**Exercise details**: Search the records for the word "grid" and pick out every line that has it.

**Extracted information**:

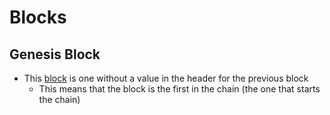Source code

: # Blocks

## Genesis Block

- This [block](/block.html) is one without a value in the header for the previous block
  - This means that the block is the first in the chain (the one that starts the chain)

* * *

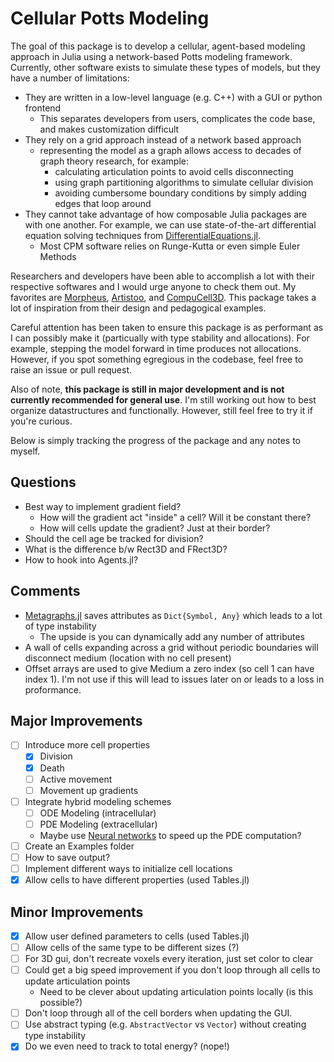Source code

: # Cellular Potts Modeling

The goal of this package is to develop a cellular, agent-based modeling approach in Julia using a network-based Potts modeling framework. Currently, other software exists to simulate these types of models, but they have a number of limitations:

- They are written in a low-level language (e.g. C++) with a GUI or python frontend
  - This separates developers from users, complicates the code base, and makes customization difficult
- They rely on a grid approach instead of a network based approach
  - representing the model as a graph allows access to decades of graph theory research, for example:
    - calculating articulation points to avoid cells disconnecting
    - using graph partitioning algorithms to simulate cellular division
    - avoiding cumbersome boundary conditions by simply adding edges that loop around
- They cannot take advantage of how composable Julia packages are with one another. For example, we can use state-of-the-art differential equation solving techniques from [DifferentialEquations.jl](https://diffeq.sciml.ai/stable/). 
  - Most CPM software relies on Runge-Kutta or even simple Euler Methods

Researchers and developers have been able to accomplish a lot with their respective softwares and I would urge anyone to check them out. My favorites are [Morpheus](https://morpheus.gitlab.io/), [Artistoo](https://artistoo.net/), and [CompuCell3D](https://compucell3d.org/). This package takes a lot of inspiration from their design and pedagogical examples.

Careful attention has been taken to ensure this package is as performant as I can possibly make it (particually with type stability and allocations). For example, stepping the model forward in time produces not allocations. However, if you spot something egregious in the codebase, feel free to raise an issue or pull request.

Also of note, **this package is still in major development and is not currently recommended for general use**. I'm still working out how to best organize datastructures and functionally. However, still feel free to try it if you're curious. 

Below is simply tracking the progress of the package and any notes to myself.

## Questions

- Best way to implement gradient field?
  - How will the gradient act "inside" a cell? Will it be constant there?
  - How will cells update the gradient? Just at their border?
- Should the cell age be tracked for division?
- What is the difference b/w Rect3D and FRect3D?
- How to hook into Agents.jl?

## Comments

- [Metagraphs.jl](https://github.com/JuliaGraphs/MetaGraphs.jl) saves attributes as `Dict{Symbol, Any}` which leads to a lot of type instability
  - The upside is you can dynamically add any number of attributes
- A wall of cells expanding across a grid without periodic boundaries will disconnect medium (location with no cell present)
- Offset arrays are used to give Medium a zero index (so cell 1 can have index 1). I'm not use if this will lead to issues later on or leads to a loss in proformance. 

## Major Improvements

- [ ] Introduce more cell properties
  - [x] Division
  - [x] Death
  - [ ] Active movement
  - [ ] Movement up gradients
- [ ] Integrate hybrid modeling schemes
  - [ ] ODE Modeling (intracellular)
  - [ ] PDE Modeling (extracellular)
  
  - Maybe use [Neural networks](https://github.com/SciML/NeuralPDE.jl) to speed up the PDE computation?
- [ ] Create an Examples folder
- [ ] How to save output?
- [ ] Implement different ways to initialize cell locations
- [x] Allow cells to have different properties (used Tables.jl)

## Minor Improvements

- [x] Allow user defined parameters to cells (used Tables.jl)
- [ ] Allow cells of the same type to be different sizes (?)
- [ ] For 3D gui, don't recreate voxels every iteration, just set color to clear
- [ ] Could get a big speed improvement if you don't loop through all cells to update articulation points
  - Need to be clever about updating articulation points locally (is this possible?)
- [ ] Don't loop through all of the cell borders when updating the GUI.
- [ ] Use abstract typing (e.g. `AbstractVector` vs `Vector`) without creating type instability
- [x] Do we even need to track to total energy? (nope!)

**Solution to the exercise**:
- They rely on a grid approach instead of a network based approach
- A wall of cells expanding across a grid without periodic boundaries will disconnect medium (location with no cell present)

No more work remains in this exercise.